## Exercise instructions
Wherever "role" turns up in the entries, copy out the line that holds it.

(Beginning of Data for this task)

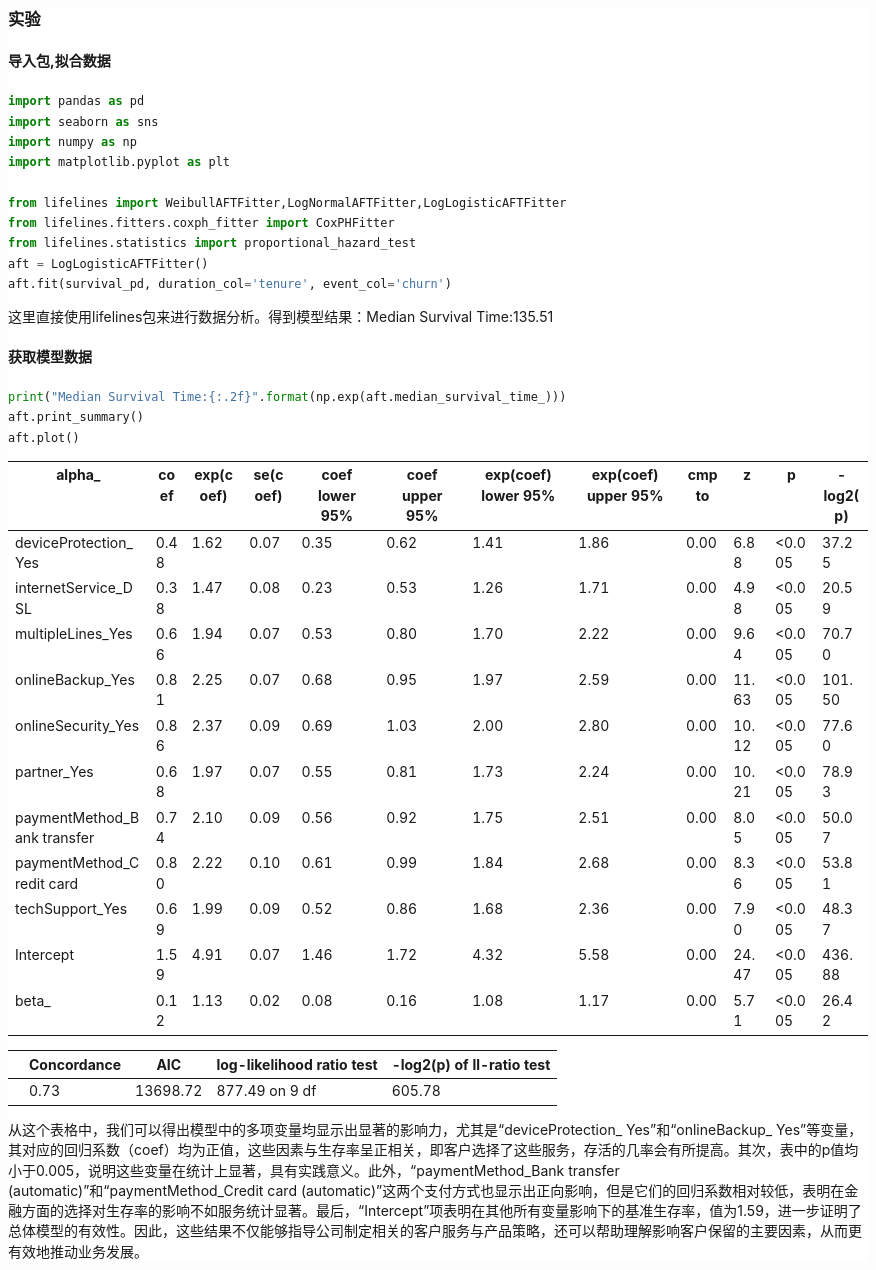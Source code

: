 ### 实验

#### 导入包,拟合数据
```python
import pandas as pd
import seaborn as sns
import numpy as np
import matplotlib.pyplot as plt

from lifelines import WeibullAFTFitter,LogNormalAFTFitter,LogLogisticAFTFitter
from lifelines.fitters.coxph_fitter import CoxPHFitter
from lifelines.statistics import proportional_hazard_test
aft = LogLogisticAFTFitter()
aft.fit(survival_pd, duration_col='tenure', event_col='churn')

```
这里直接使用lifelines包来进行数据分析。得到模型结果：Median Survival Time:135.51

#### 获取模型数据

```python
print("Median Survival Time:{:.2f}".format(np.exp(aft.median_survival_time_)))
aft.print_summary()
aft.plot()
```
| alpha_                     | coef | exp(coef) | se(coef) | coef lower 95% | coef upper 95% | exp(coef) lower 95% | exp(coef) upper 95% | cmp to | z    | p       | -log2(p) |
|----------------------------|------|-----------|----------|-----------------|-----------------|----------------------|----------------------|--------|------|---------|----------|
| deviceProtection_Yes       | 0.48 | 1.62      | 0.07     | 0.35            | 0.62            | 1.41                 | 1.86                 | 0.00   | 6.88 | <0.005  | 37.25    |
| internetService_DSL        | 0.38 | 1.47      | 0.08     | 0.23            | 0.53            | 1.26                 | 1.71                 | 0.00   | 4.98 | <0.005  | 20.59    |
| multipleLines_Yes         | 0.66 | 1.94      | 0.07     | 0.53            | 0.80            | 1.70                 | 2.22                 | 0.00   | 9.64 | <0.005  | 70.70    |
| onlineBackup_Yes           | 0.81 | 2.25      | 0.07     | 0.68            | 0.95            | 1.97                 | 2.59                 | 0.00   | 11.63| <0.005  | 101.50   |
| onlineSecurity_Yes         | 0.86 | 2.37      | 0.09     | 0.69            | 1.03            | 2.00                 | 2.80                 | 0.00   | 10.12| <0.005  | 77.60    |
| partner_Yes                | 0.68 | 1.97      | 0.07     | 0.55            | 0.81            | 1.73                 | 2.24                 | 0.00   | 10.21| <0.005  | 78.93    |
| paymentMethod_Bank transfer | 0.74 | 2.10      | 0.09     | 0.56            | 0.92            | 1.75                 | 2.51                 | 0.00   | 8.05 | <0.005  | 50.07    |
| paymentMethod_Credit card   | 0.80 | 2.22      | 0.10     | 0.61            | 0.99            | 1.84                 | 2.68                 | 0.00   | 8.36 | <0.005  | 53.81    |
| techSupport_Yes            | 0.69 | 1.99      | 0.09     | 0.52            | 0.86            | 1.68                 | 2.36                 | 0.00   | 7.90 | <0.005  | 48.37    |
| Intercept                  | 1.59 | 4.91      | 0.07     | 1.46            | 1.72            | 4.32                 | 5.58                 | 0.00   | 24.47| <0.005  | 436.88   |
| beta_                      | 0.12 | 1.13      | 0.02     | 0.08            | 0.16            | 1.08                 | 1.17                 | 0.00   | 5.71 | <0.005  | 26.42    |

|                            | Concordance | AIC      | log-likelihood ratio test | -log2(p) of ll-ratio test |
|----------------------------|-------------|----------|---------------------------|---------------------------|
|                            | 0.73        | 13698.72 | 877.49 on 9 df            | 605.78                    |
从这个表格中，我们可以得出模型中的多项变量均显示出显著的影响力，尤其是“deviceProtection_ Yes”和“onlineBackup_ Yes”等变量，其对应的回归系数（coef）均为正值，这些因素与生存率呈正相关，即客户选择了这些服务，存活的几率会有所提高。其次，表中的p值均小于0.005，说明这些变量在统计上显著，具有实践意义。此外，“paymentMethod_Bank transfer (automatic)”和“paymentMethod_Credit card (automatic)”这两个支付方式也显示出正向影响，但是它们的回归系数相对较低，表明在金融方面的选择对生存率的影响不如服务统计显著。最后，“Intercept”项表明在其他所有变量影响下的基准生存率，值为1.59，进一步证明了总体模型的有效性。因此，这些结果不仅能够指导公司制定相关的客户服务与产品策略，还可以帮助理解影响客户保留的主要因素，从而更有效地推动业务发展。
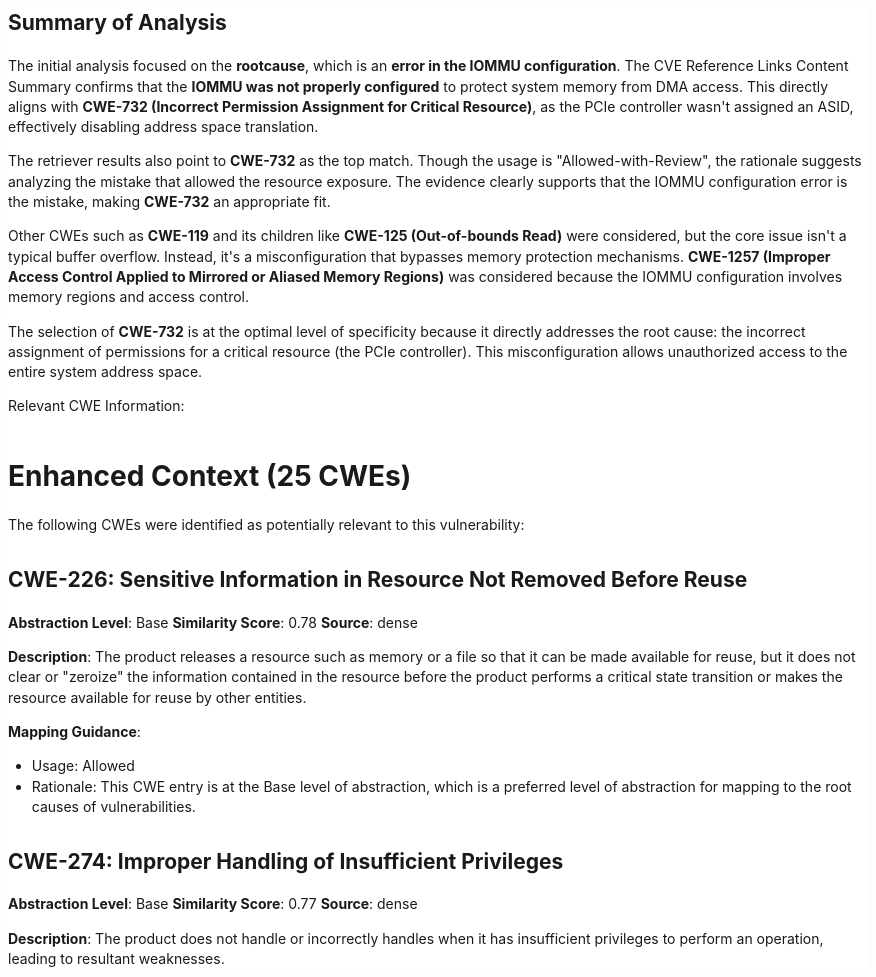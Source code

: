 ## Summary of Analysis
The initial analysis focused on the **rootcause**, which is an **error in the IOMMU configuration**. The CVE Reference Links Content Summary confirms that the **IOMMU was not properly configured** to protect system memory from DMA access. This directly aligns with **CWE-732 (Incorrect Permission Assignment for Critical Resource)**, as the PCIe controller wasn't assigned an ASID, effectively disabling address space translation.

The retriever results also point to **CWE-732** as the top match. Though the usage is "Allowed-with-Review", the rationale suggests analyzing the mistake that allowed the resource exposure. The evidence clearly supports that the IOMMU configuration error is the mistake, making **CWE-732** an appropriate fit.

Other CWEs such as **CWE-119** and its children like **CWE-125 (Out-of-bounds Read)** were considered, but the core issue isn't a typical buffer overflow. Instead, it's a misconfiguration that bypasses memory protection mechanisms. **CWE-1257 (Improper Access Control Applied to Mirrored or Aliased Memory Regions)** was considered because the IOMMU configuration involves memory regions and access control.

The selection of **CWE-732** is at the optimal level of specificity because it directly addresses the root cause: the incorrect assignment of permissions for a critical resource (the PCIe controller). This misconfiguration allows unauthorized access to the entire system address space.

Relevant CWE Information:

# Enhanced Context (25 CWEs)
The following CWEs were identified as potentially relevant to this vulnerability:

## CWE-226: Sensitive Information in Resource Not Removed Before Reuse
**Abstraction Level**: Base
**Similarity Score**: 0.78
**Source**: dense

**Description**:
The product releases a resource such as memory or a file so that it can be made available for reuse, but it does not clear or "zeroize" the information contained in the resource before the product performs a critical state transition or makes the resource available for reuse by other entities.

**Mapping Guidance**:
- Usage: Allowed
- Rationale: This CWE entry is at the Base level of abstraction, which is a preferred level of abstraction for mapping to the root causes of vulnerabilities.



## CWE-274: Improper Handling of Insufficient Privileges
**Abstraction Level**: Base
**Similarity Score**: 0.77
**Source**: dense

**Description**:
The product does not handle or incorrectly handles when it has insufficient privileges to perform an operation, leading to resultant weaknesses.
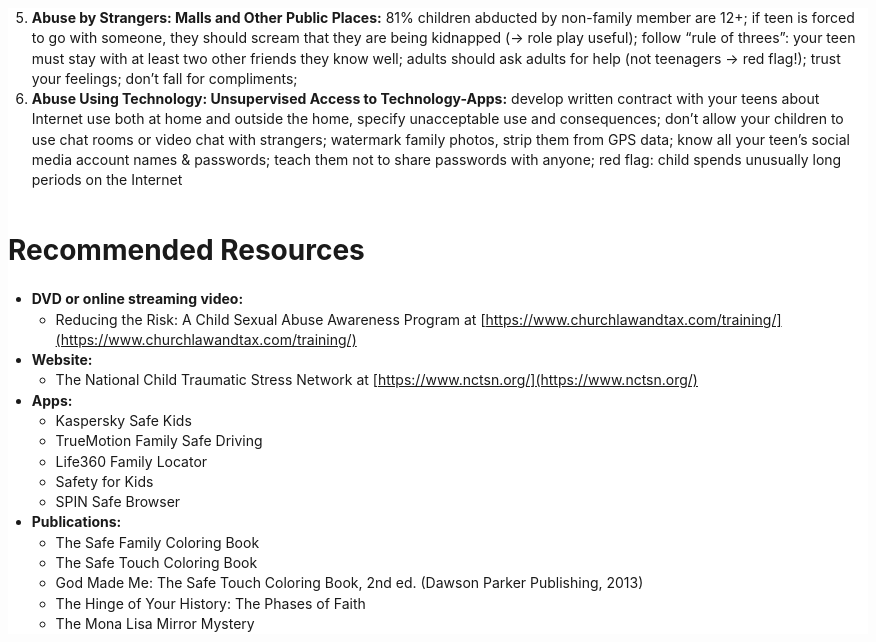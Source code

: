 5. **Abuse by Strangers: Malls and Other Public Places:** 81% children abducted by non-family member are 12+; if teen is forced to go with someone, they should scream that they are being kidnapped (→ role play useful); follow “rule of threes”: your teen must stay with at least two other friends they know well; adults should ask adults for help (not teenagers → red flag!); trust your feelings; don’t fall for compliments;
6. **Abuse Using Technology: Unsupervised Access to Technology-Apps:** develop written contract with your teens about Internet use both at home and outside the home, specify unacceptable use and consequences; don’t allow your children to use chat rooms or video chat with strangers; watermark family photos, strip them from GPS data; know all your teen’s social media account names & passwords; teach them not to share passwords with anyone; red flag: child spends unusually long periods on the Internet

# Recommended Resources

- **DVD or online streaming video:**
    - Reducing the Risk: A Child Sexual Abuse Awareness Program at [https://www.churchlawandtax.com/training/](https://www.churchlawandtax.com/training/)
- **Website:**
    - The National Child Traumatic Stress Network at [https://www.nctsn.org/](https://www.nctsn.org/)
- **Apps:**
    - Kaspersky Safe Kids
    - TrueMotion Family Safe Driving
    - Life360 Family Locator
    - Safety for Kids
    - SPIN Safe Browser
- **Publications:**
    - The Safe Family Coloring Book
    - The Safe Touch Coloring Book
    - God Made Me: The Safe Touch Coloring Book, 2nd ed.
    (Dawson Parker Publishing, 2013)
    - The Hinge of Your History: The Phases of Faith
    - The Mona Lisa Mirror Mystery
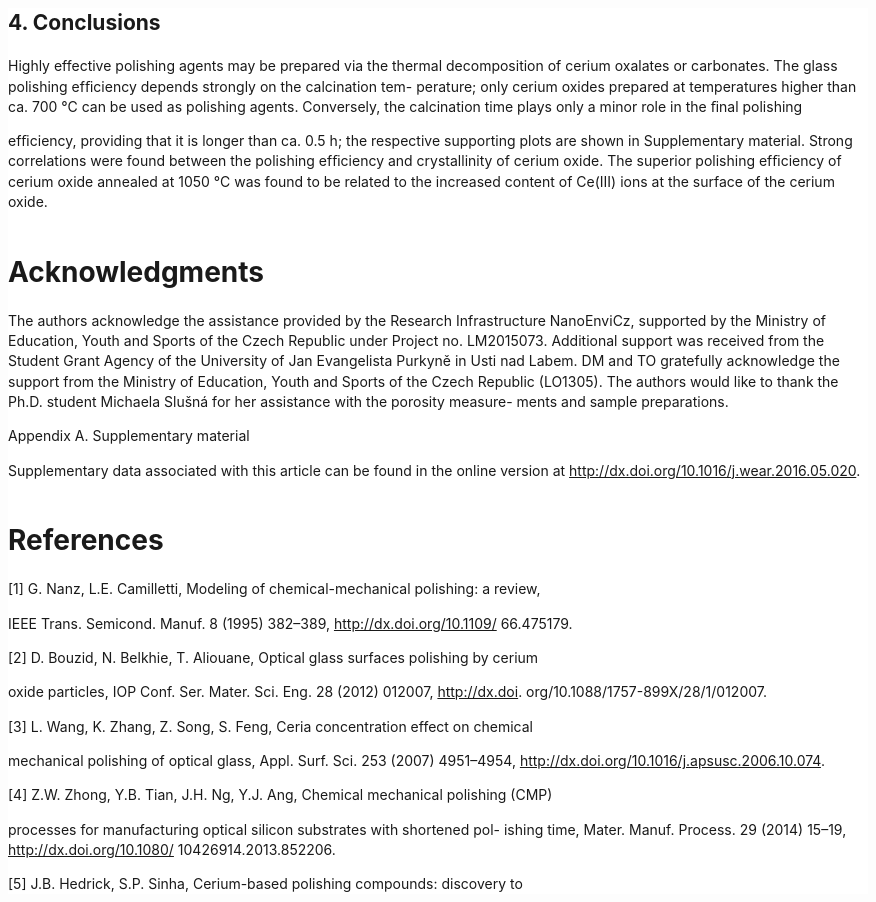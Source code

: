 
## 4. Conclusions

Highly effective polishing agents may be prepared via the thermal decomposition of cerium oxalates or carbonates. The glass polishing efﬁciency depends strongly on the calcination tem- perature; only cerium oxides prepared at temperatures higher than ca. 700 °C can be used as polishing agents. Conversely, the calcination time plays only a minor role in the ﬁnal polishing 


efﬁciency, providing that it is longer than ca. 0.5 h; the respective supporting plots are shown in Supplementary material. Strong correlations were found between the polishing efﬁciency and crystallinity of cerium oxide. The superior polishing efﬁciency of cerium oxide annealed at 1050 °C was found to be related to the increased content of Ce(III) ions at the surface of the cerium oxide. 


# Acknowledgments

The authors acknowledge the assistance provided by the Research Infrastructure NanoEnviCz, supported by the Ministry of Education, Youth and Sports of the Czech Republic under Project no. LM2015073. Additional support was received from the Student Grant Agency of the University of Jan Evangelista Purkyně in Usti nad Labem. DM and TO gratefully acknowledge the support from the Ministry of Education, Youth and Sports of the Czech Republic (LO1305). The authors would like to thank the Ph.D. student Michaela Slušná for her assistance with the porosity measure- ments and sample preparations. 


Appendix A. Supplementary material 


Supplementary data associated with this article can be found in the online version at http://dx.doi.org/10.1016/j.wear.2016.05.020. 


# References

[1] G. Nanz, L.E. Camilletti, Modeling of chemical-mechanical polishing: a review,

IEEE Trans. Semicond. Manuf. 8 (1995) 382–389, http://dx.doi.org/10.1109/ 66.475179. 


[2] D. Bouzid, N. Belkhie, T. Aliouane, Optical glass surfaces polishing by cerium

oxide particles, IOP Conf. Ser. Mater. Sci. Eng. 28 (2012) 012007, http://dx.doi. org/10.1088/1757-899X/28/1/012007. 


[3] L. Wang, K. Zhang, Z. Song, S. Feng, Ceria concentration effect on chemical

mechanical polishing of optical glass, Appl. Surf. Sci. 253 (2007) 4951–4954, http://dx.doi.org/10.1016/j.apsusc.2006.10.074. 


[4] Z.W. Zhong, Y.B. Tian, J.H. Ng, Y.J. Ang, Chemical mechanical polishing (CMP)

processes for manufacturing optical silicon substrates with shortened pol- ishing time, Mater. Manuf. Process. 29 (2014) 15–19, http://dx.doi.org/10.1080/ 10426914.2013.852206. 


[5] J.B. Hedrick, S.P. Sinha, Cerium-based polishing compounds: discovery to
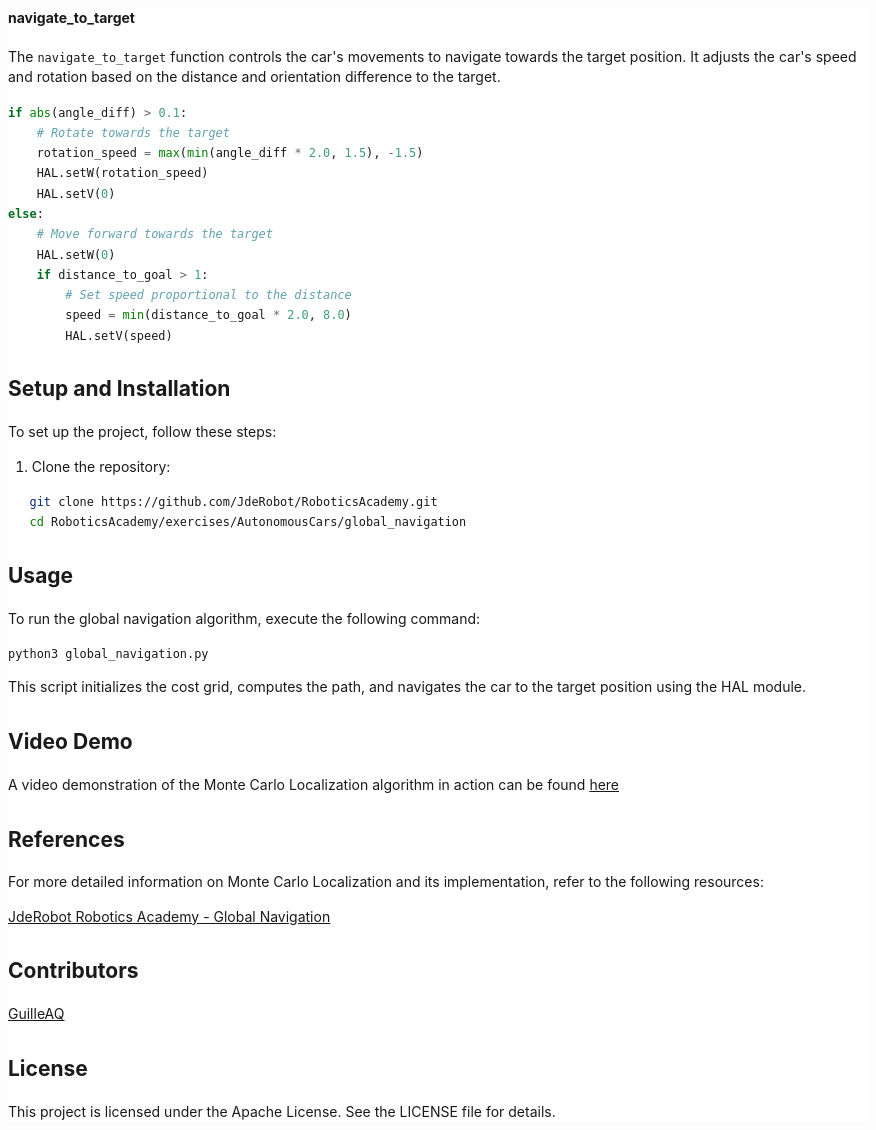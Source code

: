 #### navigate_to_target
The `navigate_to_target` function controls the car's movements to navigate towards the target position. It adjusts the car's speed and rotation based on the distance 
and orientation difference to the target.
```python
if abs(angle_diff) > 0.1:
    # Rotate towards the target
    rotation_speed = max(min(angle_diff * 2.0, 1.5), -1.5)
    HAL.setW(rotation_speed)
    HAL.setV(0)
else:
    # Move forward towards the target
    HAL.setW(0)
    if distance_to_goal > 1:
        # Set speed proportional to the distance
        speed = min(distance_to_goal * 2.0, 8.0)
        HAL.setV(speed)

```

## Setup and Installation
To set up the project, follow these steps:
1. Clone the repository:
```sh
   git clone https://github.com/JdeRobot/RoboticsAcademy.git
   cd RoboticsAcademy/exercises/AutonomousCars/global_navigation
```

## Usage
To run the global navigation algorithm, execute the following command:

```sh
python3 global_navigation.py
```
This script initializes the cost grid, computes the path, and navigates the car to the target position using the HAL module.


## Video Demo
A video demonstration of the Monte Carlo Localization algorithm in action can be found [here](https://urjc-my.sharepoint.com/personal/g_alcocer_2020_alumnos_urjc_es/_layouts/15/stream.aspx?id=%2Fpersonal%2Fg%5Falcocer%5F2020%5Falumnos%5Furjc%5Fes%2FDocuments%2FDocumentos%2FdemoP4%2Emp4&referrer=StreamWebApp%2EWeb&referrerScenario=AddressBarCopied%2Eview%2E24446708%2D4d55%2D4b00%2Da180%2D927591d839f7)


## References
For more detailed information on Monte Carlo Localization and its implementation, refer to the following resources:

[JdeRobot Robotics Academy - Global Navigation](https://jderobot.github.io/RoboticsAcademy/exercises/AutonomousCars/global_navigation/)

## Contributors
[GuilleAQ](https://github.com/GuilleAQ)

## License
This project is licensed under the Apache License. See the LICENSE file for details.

(End of Data for this task)

## Response area
: 5. **Abuse by Strangers: Malls and Other Public Places:** 81% children abducted by non-family member are 12+; if teen is forced to go with someone, they should scream that they are being kidnapped (→ role play useful); follow “rule of threes”: your teen must stay with at least two other friends they know well; adults should ask adults for help (not teenagers → red flag!); trust your feelings; don’t fall for compliments;
Highly effective polishing agents may be prepared via the thermal decomposition of cerium oxalates or carbonates. The glass polishing efﬁciency depends strongly on the calcination tem- perature; only cerium oxides prepared at temperatures higher than ca. 700 °C can be used as polishing agents. Conversely, the calcination time plays only a minor role in the ﬁnal polishing 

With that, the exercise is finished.